## What this task involves
Throughout the material, count the lines with the word "from" in them, and answer with only the figure.

## Data
##############################

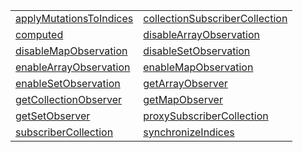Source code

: |                                                                                                     |                                                                                                                         |
| --------------------------------------------------------------------------------------------------- | ----------------------------------------------------------------------------------------------------------------------- |
| [applyMutationsToIndices](/runtime/observation/function/array-observer/applymutationstoindices.md)  | [collectionSubscriberCollection](/runtime/observation/function/subscriber-collection/collectionsubscribercollection.md) |
| [computed](/runtime/observation/function/computed-observer/computed.md)                             | [disableArrayObservation](/runtime/observation/function/array-observer/disablearrayobservation.md)                      |
| [disableMapObservation](/runtime/observation/function/map-observer/disablemapobservation.md)        | [disableSetObservation](/runtime/observation/function/set-observer/disablesetobservation.md)                            |
| [enableArrayObservation](/runtime/observation/function/array-observer/enablearrayobservation.md)    | [enableMapObservation](/runtime/observation/function/map-observer/enablemapobservation.md)                              |
| [enableSetObservation](/runtime/observation/function/set-observer/enablesetobservation.md)          | [getArrayObserver](/runtime/observation/function/array-observer/getarrayobserver.md)                                    |
| [getCollectionObserver](/runtime/observation/function/observer-locator/getcollectionobserver.md)    | [getMapObserver](/runtime/observation/function/map-observer/getmapobserver.md)                                          |
| [getSetObserver](/runtime/observation/function/set-observer/getsetobserver.md)                      | [proxySubscriberCollection](/runtime/observation/function/subscriber-collection/proxysubscribercollection.md)           |
| [subscriberCollection](/runtime/observation/function/subscriber-collection/subscribercollection.md) | [synchronizeIndices](/runtime/observation/function/array-observer/synchronizeindices.md)                                |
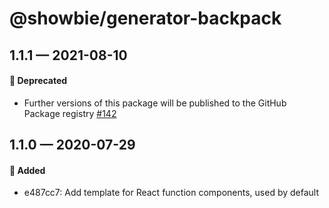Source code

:# @showbie/generator-backpack

## 1.1.1 — 2021-08-10

#### 🚚 Deprecated

- Further versions of this package will be published to the GitHub Package registry [#142](https://github.com/showbie/backpack/pull/142)

## 1.1.0 — 2020-07-29

#### 🎁 Added

- e487cc7: Add template for React function components, used by default
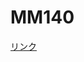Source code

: # MM140

[リンク](https://www.topcoder.com/challenges/d6b59637-343d-47b3-ac1e-8b45b2416b09?tab=submissions)

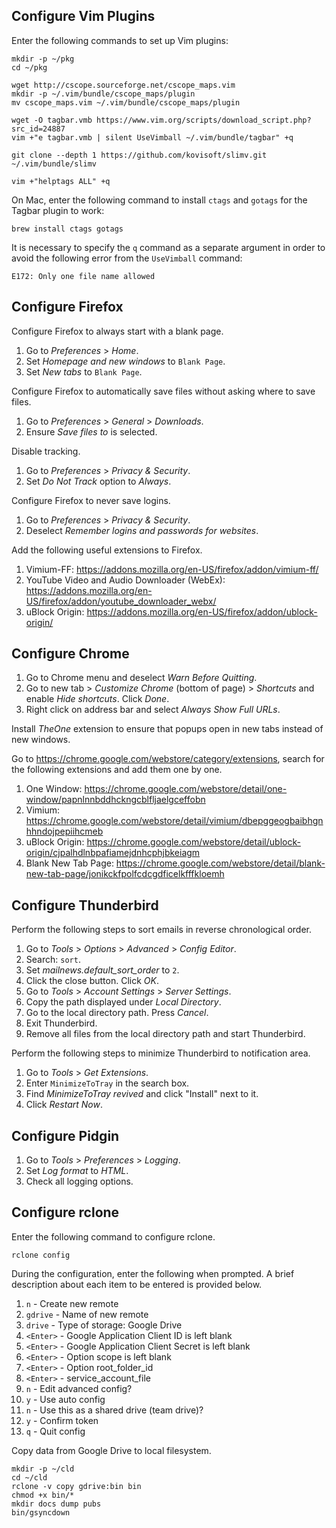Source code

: Configure Vim Plugins
---------------------

Enter the following commands to set up Vim plugins:

    mkdir -p ~/pkg
    cd ~/pkg

    wget http://cscope.sourceforge.net/cscope_maps.vim
    mkdir -p ~/.vim/bundle/cscope_maps/plugin
    mv cscope_maps.vim ~/.vim/bundle/cscope_maps/plugin

    wget -O tagbar.vmb https://www.vim.org/scripts/download_script.php?src_id=24887
    vim +"e tagbar.vmb | silent UseVimball ~/.vim/bundle/tagbar" +q

    git clone --depth 1 https://github.com/kovisoft/slimv.git ~/.vim/bundle/slimv

    vim +"helptags ALL" +q

On Mac, enter the following command to install `ctags` and `gotags` for
the Tagbar plugin to work:

    brew install ctags gotags

It is necessary to specify the `q` command as a separate argument in
order to avoid the following error from the `UseVimball` command:

    E172: Only one file name allowed


Configure Firefox
-----------------

Configure Firefox to always start with a blank page.

 1. Go to *Preferences* > *Home*.
 2. Set *Homepage and new windows* to `Blank Page`.
 3. Set *New tabs* to `Blank Page`.

Configure Firefox to automatically save files without asking where to
save files.

 1. Go to *Preferences* > *General* > *Downloads*.
 2. Ensure *Save files to* is selected.

Disable tracking.

 1. Go to *Preferences* > *Privacy & Security*.
 2. Set *Do Not Track* option to *Always*.

Configure Firefox to never save logins.

 1. Go to *Preferences* > *Privacy & Security*.
 2. Deselect *Remember logins and passwords for websites*.

Add the following useful extensions to Firefox.

 1. Vimium-FF: https://addons.mozilla.org/en-US/firefox/addon/vimium-ff/
 2. YouTube Video and Audio Downloader (WebEx):
    https://addons.mozilla.org/en-US/firefox/addon/youtube_downloader_webx/
 3. uBlock Origin: https://addons.mozilla.org/en-US/firefox/addon/ublock-origin/


Configure Chrome
----------------

 1. Go to Chrome menu and deselect *Warn Before Quitting*.
 2. Go to new tab > *Customize Chrome* (bottom of page) > *Shortcuts*
    and enable *Hide shortcuts*. Click *Done*.
 3. Right click on address bar and select *Always Show Full URLs*.

Install *TheOne* extension to ensure that popups open in new tabs
instead of new windows.

Go to <https://chrome.google.com/webstore/category/extensions>, search
for the following extensions and add them one by one.

 1. One Window: https://chrome.google.com/webstore/detail/one-window/papnlnnbddhckngcblfljaelgceffobn
 2. Vimium: https://chrome.google.com/webstore/detail/vimium/dbepggeogbaibhgnhhndojpepiihcmeb
 3. uBlock Origin: https://chrome.google.com/webstore/detail/ublock-origin/cjpalhdlnbpafiamejdnhcphjbkeiagm
 4. Blank New Tab Page: https://chrome.google.com/webstore/detail/blank-new-tab-page/jonikckfpolfcdcgdficelkfffkloemh


Configure Thunderbird
---------------------

Perform the following steps to sort emails in reverse chronological
order.

 1. Go to *Tools* > *Options* > *Advanced* > *Config Editor*.
 2. Search: `sort`.
 3. Set *mailnews.default_sort_order* to `2`.
 4. Click the close button. Click *OK*.
 5. Go to *Tools* > *Account Settings* > *Server Settings*.
 6. Copy the path displayed under *Local Directory*.
 7. Go to the local directory path. Press *Cancel*.
 8. Exit Thunderbird.
 9. Remove all files from the local directory path and start
    Thunderbird.

Perform the following steps to minimize Thunderbird to notification
area.

 1. Go to *Tools* > *Get Extensions*.
 2. Enter `MinimizeToTray` in the search box.
 3. Find *MinimizeToTray revived* and click "Install" next to it.
 4. Click *Restart Now*.


Configure Pidgin
----------------

 1. Go to *Tools* > *Preferences* > *Logging*.
 2. Set *Log format* to *HTML*.
 3. Check all logging options.


Configure rclone
----------------

Enter the following command to configure rclone.

    rclone config

During the configuration, enter the following when prompted. A brief
description about each item to be entered is provided below.

 1. `n` - Create new remote
 2. `gdrive` - Name of new remote
 3. `drive` - Type of storage: Google Drive
 4. `<Enter>` - Google Application Client ID is left blank
 5. `<Enter>` - Google Application Client Secret is left blank
 6. `<Enter>` - Option scope is left blank
 7. `<Enter>` - Option root_folder_id
 8. `<Enter>` - service_account_file
 9. `n` - Edit advanced config?
 6. `y` - Use auto config
 7. `n` - Use this as a shared drive (team drive)?
 7. `y` - Confirm token
 8. `q` - Quit config

Copy data from Google Drive to local filesystem.

    mkdir -p ~/cld
    cd ~/cld
    rclone -v copy gdrive:bin bin
    chmod +x bin/*
    mkdir docs dump pubs
    bin/gsyncdown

##############################

## Exercise solution
3